The decrease in earnings primarily reflects the effects of reduced loan
originations by the Bank. This resulted in shrinking loan balances in loans
held for investment, as well as lower levels of loan sales which reduced other
income. The decrease in loan originations occurred during a period when
mortgage rates increased quickly, dramatically reducing our mortgage loan
demand.

As a result of the reduced profits of the Bank and the decline in the mortgage
loan production during the third quarter ended September 30, 2013, the Bank
has restructured the mortgage operations department and made necessary changes
to reflect the current and anticipated mortgage lending environment. Despite
the decline in mortgage lending, the Bank has increased emphasis on commercial
lending resulting in commercial loan originations of approximately $8.9
million during the three months ended September 30, 2013. With these changes,
all operating expenses will continue to be reevaluated for cost reductions.

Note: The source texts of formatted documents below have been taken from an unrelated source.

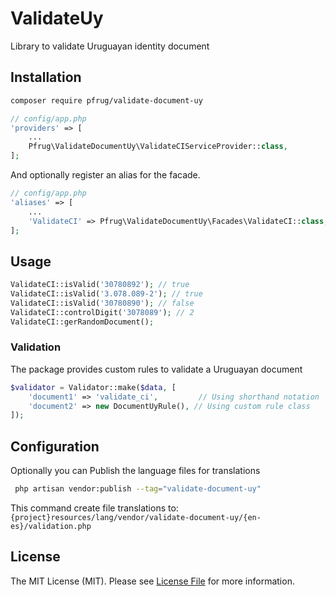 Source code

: # ValidateUy

Library to validate Uruguayan identity document

## Installation
``` sh
composer require pfrug/validate-document-uy
```

```php
// config/app.php
'providers' => [
    ...
    Pfrug\ValidateDocumentUy\ValidateCIServiceProvider::class,
];
```

And optionally register an alias for the facade.

```php
// config/app.php
'aliases' => [
    ...
    'ValidateCI' => Pfrug\ValidateDocumentUy\Facades\ValidateCI::class,
];
```

## Usage

```php
ValidateCI::isValid('30780892'); // true
ValidateCI::isValid('3.078.089-2'); // true
ValidateCI::isValid('30780890'); // false
ValidateCI::controlDigit('3078089'); // 2
ValidateCI::gerRandomDocument(); 
```

### Validation 
The package provides custom rules to validate a Uruguayan document
```php
$validator = Validator::make($data, [
    'document1' => 'validate_ci',         // Using shorthand notation
    'document2' => new DocumentUyRule(), // Using custom rule class    
]);
```

## Configuration

Optionally you can Publish the language files for translations

```sh
 php artisan vendor:publish --tag="validate-document-uy"
```

This command create file translations to: `{project}resources/lang/vendor/validate-document-uy/{en-es}/validation.php`

## License

The MIT License (MIT). Please see [License File](LICENSE.md) for more information.
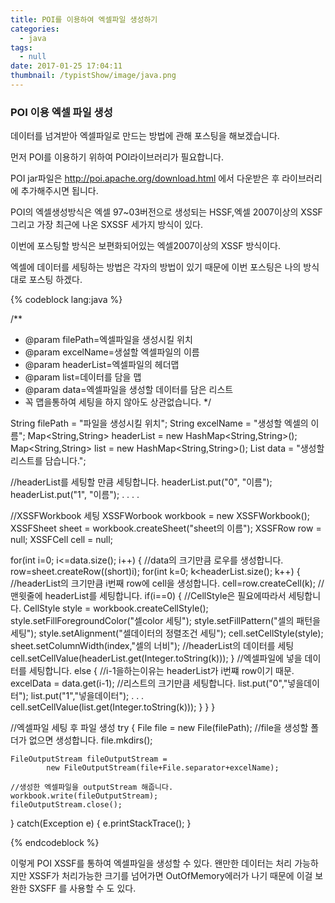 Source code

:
 ```yaml
---
title: POI를 이용하여 엑셀파일 생성하기
categories:
  - java
tags:
  - null
date: 2017-01-25 17:04:11
thumbnail: /typistShow/image/java.png
---
```


### POI 이용 엑셀 파일 생성

데이터를 넘겨받아 엑셀파일로 만드는 방법에 관해 포스팅을 해보겠습니다.

먼저 POI를 이용하기 위하여 POI라이브러리가 필요합니다.

POI jar파일은 http://poi.apache.org/download.html 에서 다운받은 후 라이브러리에 추가해주시면 됩니다.

POI의 엑셀생성방식은 엑셀 97~03버전으로 생성되는 HSSF,엑셀 2007이상의 XSSF 그리고 가장 최근에 나온 SXSSF 세가지 방식이 있다.

이번에 포스팅할 방식은 보편화되어있는 엑셀2007이상의 XSSF 방식이다.

엑셀에 데이터를 세팅하는 방법은 각자의 방법이 있기 때문에 이번 포스팅은 나의 방식대로 포스팅 하겠다.

{% codeblock lang:java %}

/**
* @param filePath=엑셀파일을 생성시킬 위치
* @param excelName=생설할 엑셀파일의 이름
* @param headerList=엑셀파일의 헤더맵
* @param list=데이터를 담을 맵
* @param data=엑셀파일을 생성할 데이터를 담은 리스트
* 꼭 맵을통하여 세팅을 하지 않아도 상관없습니다.
*/

String filePath = "파일을 생성시킬 위치";
String excelName = "생성할 엑셀의 이름";
Map<String,String> headerList = new HashMap<String,String>();
Map<String,String> list = new HashMap<String,String>();
List<dataType> data = "생성할 리스트를 담습니다.";

//headerList를 세팅할 만큼 세팅합니다.
headerList.put("0", "이름");
headerList.put("1", "이름");
.
.
.
.

//XSSFWorkbook 세팅
XSSFWorbook workbook = new XSSFWorkbook();
XSSFSheet sheet = workbook.createSheet("sheet의 이름");
XSSFRow row = null;
XSSFCell cell = null;

for(int i=0; i<=data.size(); i++) {
	//data의 크기만큼 로우를 생성합니다.
	row=sheet.createRow((short)i);
	for(int k=0; k<headerList.size(); k++) {
		//headerList의 크기만큼 i번째 row에 cell을 생성합니다.
		cell=row.createCell(k);
		//맨윗줄에 headerList를 세팅합니다.
		if(i==0) {
			//CellStyle은 필요에따라서 세팅합니다.
			CellStyle style = workbook.createCellStyle();
			style.setFillForegroundColor("셀color 세팅");
			style.setFillPattern("셀의 패턴을 세팅");
			style.setAlignment("셀데이터의 정렬조건 세팅");
			cell.setCellStyle(style);
			sheet.setColumnWidth(index,"셀의 너비");
			//headerList의 데이터를 세팅
			cell.setCellValue(headerList.get(Integer.toString(k)));
		} 
		//엑셀파일에 넣을 데이터를 세팅합니다.
		else {
			//i-1을하는이유는 headerList가 i번쨰 row이기 때문.
			<dataType> excelData = data.get(i-1); 
			//리스트의 크기만큼 세팅합니다.
			list.put("0","넣을데이터");
			list.put("1","넣을데이터");
			.
			.
			.
			cell.setCellValue(list.get(Integer.toString(k)));
		}
	}
}

//엑셀파일 세팅 후 파일 생성
try {
	File file = new File(filePath);
	//file을 생성할 폴더가 없으면 생성합니다.
	file.mkdirs();

	FileOutputStream fileOutputStream = 
			new FileOutputStream(file+File.separator+excelName);

	//생성한 엑셀파일을 outputStream 해줍니다.
	workbook.write(fileOutputStream);
	fileOutputStream.close();
} catch(Exception e) {
	e.printStackTrace();
}

{% endcodeblock %}

이렇게 POI XSSF를 통하여 엑셀파일을 생성할 수 있다.
왠만한 데이터는 처리 가능하지만 XSSF가 처리가능한 크기를 넘어가면
OutOfMemory에러가 나기 때문에 이걸 보완한 SXSFF 를 사용할 수 도 있다.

Commenting on the Company's performance, President and Chief Executive Officer
Thomas J. Linneman stated, "Although we are disappointed in the decline in our
net interest margin due to the current interest rate environment, we are
pleased our efforts to increase loan quality and reduce delinquencies have
continued to decrease the non-performing loans in our portfolio."
Non-performing loans as a percent of total loans decreased to 2.76% at
September 30, 2013 from 3.36% at September 30, 2012.

For the three months ended September 30, 2013:

Net earnings for the three months ended September 30, 2013 totaled $21,000, a
$478,000 decrease from the $499,000 earnings reported in the September 2012
period. The decrease in net earnings reflects a decrease in other income of
$625,000 and a decrease of $388,000 in net interest income, which was
partially offset by a decrease of $5,000 in the provision for losses on loans,
a decrease in general, administrative and other expenses of $280,000 and by a
decrease of $250,000 in the provision for federal income taxes.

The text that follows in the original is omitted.